• [Problem statement] I'd like every line from the material below that has "folder" in it.

• [Task inputs]

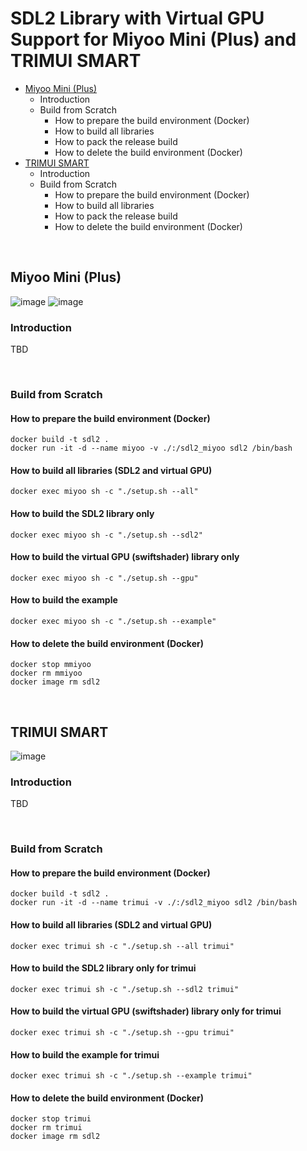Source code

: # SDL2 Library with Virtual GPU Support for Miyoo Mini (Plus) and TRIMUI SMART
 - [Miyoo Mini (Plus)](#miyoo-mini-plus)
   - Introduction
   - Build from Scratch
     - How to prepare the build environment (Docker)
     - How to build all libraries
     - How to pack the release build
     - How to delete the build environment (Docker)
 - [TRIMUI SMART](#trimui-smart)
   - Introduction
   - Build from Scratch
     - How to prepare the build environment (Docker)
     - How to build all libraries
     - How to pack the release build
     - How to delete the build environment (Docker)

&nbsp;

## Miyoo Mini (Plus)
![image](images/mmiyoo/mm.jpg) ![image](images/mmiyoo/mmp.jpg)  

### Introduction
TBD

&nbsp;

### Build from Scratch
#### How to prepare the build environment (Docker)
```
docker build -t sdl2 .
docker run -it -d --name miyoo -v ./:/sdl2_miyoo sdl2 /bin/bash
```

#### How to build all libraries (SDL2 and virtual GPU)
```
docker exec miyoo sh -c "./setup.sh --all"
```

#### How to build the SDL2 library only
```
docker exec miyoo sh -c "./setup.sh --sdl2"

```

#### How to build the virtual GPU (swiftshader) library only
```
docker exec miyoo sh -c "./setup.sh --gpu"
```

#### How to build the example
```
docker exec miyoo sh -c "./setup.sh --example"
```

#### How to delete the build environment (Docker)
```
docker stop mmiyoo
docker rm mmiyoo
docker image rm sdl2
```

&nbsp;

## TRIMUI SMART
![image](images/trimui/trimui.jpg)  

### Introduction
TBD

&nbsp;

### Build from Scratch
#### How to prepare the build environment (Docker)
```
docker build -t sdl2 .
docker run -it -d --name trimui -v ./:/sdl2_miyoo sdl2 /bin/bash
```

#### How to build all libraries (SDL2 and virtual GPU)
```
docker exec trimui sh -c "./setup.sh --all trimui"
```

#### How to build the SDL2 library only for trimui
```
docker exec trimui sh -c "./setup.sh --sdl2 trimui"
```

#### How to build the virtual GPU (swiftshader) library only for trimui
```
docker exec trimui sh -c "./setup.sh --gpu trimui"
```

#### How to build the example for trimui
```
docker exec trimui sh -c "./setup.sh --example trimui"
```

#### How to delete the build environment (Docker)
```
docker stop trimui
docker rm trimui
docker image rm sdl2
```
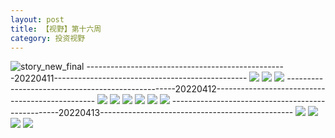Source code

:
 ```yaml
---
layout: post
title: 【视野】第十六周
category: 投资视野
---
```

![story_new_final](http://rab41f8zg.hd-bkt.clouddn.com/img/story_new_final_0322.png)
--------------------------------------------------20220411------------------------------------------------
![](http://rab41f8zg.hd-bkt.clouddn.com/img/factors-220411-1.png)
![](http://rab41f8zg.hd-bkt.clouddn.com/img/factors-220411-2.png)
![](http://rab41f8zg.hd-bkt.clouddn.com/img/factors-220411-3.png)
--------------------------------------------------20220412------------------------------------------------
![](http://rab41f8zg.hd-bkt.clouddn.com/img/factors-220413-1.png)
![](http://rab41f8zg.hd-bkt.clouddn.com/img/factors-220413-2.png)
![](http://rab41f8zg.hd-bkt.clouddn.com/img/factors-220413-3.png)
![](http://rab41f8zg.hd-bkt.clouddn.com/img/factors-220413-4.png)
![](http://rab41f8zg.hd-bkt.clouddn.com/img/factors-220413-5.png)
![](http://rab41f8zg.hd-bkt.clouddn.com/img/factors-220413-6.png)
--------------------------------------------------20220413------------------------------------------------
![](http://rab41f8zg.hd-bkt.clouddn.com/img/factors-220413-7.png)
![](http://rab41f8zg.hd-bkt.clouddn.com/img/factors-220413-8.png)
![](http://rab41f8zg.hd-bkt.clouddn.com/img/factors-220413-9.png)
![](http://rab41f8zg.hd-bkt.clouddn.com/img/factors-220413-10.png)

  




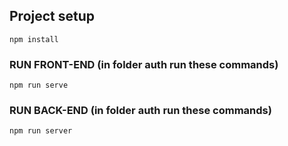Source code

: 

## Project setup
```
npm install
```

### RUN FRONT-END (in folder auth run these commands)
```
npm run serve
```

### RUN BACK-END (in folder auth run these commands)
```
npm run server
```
==
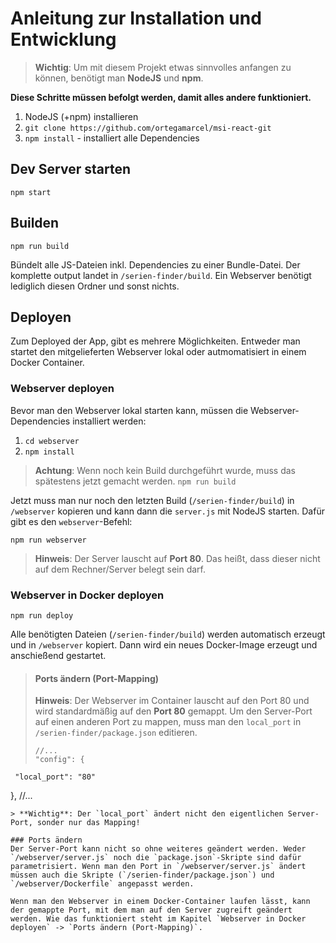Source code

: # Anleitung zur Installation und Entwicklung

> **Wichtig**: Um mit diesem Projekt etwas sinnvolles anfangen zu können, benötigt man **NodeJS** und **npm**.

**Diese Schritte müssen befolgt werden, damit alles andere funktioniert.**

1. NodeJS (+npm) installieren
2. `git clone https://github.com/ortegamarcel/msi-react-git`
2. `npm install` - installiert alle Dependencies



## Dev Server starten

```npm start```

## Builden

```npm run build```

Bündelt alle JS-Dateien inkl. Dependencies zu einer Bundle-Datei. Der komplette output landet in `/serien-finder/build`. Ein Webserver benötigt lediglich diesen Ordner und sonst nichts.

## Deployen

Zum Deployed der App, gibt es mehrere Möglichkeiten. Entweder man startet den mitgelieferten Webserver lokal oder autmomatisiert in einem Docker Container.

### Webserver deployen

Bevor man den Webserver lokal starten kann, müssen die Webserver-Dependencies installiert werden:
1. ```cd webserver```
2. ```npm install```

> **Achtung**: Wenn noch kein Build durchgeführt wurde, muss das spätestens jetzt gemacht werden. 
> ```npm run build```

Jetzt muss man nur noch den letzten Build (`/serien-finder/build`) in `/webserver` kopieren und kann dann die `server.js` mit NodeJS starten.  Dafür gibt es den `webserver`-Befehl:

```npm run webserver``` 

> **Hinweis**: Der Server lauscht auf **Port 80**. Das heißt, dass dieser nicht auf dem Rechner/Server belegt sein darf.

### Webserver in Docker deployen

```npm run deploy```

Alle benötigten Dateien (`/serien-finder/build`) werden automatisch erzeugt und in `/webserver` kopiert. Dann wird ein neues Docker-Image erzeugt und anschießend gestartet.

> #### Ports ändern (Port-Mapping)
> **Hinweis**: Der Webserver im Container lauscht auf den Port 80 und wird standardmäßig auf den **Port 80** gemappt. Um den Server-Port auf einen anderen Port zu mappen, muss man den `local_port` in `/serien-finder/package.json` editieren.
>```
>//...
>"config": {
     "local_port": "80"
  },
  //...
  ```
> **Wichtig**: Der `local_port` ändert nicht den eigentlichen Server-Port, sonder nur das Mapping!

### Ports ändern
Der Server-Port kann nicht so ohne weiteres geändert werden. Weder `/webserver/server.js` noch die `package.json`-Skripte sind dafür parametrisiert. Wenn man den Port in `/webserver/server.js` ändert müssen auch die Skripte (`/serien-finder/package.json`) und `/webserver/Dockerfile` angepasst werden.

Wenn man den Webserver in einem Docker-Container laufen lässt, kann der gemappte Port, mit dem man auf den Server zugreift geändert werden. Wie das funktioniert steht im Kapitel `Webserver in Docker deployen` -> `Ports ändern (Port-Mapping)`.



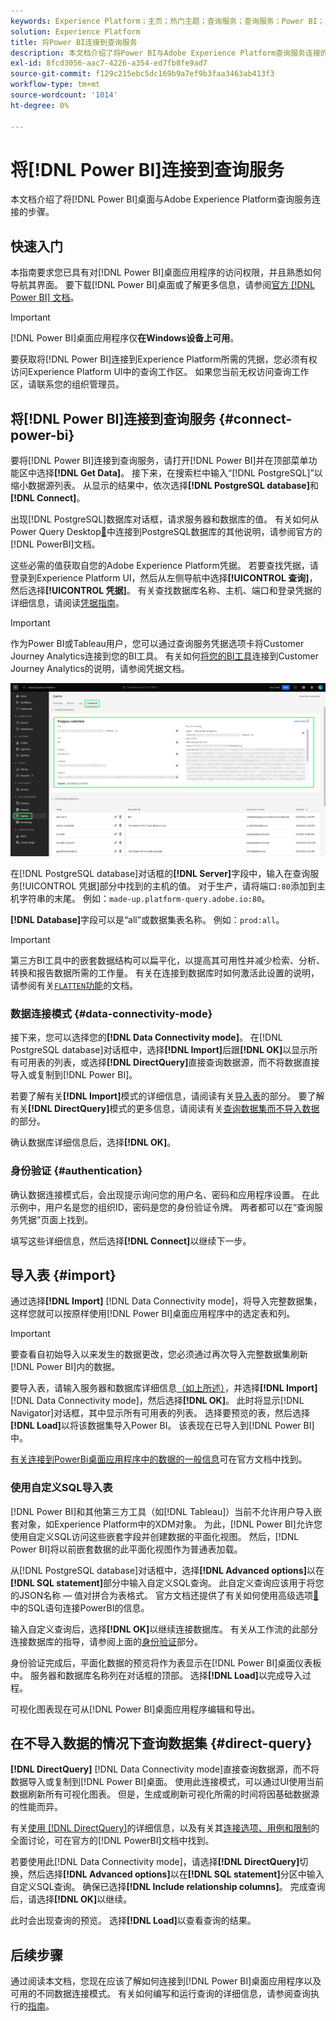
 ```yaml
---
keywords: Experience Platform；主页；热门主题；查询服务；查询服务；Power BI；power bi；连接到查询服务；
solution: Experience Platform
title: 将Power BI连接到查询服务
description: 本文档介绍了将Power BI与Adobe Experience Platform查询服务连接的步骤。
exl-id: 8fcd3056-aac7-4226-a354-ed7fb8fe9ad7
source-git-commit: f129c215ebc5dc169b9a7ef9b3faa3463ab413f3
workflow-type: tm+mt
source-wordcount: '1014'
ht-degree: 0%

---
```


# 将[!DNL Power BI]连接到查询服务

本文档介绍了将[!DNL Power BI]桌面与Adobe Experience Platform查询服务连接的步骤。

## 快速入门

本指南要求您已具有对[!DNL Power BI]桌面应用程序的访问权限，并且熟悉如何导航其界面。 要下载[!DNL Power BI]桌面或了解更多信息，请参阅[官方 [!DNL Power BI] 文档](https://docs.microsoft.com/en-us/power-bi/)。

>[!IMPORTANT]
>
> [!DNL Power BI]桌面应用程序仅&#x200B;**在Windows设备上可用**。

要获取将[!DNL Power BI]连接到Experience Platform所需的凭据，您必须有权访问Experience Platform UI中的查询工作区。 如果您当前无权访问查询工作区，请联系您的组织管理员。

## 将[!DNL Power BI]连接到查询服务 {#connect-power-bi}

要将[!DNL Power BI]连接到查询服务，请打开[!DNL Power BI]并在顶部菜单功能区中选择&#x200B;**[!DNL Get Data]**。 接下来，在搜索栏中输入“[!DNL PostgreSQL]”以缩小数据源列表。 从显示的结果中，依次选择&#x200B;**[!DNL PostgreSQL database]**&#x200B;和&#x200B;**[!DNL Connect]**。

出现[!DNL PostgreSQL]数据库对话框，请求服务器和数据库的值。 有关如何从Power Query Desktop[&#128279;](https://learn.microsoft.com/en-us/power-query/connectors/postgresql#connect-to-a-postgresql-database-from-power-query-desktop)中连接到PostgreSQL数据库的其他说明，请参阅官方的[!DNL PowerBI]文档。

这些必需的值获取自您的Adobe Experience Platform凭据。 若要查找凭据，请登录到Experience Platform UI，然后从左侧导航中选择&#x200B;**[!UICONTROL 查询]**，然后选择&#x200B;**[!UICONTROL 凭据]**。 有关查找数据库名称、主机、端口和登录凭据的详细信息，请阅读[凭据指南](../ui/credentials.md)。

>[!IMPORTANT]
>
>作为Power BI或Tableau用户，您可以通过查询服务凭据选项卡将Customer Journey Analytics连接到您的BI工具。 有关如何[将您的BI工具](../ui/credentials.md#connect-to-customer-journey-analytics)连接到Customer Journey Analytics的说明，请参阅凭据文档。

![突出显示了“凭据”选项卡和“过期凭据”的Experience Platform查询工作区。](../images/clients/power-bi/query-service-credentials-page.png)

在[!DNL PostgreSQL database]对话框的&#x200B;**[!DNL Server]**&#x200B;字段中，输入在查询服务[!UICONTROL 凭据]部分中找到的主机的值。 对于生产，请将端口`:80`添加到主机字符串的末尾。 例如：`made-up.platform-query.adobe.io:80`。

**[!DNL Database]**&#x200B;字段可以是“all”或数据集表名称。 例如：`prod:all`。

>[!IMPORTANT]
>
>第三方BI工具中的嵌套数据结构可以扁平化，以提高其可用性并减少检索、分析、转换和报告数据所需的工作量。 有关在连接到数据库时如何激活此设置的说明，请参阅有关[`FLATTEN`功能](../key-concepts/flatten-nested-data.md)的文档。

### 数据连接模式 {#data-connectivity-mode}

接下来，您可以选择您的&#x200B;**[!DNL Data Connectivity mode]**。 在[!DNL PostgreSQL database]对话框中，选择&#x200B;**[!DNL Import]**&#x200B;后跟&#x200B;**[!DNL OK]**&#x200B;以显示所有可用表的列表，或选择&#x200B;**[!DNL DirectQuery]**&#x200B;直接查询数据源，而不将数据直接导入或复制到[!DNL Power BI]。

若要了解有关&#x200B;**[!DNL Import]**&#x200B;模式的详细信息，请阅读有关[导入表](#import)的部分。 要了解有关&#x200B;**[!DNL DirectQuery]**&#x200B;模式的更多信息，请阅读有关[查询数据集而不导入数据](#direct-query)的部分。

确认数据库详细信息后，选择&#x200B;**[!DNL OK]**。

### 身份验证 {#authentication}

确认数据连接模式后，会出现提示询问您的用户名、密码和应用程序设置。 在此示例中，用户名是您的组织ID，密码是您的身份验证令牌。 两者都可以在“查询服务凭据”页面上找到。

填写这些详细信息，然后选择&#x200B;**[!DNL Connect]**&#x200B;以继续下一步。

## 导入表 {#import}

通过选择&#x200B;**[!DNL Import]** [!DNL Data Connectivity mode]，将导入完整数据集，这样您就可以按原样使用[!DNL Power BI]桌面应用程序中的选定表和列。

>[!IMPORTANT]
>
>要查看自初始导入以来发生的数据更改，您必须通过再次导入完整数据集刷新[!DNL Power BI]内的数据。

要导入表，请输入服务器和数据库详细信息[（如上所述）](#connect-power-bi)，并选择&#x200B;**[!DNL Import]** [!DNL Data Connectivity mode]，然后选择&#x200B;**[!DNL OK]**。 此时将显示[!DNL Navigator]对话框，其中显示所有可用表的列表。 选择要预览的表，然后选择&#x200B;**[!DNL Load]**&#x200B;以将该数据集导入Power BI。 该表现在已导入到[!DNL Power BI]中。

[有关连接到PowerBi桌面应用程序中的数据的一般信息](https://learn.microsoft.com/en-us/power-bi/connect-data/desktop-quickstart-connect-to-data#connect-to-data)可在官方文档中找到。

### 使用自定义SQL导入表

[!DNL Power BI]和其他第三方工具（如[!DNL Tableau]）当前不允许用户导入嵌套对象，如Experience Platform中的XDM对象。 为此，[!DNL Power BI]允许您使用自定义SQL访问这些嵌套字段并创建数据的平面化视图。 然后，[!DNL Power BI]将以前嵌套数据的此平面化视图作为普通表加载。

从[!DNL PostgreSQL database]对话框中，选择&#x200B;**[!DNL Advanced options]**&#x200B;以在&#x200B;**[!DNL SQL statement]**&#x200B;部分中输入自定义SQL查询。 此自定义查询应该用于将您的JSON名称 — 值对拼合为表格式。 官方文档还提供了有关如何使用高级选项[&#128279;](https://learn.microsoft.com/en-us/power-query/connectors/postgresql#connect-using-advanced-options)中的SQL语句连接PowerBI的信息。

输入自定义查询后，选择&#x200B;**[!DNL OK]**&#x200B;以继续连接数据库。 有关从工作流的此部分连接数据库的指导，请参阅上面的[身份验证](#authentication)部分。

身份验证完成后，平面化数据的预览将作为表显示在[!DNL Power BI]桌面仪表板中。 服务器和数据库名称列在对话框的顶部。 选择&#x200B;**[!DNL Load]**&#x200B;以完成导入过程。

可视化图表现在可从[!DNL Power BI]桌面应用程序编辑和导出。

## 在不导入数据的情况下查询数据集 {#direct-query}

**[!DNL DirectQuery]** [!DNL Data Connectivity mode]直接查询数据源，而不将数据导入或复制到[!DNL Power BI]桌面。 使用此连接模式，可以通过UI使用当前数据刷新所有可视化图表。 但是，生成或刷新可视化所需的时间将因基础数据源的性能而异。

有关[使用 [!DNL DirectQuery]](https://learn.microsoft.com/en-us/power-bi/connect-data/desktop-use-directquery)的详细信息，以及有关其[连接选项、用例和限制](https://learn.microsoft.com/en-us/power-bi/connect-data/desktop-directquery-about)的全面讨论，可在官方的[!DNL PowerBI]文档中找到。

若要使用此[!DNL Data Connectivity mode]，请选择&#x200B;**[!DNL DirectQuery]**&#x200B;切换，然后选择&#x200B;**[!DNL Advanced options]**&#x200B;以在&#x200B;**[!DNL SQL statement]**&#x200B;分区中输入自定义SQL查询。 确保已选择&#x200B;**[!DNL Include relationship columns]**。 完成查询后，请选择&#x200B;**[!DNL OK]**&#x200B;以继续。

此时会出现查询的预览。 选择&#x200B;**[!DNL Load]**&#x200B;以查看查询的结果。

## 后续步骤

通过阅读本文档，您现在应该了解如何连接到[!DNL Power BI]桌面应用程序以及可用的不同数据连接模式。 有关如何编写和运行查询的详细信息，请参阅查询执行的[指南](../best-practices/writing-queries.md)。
==
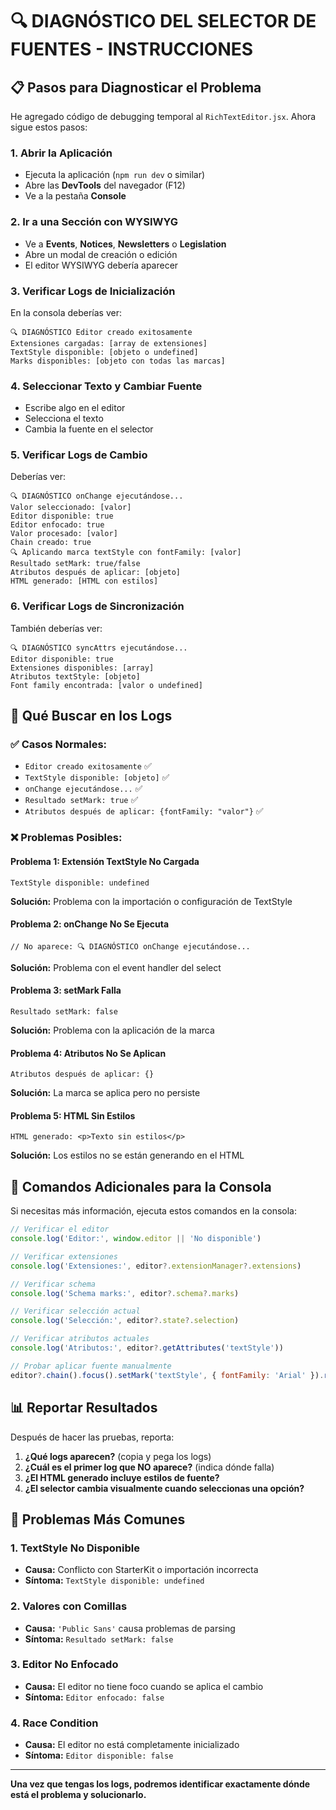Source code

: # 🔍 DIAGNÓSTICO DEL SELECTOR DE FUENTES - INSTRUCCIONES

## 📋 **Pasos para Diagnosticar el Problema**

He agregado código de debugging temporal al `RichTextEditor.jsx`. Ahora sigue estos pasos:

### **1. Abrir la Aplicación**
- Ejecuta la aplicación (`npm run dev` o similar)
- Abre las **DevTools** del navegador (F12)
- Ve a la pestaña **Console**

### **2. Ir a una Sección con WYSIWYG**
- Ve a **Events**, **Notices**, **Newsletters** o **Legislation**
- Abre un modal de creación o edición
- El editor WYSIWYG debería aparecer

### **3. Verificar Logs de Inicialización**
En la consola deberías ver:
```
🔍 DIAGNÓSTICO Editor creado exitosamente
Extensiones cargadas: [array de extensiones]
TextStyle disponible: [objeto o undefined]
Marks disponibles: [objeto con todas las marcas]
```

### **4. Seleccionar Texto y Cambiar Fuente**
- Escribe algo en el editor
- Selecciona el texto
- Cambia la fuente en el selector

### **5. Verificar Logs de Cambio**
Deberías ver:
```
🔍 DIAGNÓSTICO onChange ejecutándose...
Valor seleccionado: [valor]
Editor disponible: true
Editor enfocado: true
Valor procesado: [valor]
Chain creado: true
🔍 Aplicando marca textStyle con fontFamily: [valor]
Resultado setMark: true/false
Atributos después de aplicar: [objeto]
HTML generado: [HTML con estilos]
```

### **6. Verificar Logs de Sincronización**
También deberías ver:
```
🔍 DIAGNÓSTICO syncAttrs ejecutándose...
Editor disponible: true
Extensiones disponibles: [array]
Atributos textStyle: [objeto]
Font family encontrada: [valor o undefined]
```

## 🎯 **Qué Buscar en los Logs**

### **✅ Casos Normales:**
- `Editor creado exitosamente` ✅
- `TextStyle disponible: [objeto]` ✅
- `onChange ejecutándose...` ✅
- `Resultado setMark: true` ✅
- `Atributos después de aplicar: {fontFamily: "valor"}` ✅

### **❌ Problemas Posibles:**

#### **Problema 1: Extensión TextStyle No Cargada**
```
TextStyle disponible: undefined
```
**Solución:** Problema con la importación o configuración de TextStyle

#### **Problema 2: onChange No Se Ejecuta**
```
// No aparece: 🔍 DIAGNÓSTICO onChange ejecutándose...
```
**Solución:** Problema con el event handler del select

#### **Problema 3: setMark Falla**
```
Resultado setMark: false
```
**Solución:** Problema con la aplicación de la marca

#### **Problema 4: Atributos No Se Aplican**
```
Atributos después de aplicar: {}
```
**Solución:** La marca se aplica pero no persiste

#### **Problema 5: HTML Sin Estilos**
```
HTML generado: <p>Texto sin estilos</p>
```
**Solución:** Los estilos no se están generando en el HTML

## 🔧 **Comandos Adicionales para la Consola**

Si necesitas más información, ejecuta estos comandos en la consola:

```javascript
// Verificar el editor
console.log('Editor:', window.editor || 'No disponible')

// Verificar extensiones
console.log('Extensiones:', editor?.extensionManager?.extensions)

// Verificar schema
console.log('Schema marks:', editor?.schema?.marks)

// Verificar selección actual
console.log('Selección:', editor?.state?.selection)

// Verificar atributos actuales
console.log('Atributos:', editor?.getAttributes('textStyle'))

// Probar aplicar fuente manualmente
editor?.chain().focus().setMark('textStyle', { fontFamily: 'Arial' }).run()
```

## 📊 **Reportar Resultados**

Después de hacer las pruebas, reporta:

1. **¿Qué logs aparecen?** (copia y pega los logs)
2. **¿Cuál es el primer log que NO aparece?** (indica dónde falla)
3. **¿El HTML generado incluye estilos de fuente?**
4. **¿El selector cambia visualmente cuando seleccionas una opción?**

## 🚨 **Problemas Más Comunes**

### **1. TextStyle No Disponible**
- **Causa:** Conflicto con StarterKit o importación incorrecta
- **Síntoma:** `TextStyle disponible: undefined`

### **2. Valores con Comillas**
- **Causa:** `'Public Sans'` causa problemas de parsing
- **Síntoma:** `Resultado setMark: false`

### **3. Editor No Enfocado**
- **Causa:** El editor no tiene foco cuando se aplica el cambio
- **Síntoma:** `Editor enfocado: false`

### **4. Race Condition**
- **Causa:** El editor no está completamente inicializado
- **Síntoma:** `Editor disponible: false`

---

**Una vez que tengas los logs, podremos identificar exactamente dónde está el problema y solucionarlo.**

• [Reply to the task]
### RUN FRONT-END (in folder auth run these commands)
### RUN BACK-END (in folder auth run these commands)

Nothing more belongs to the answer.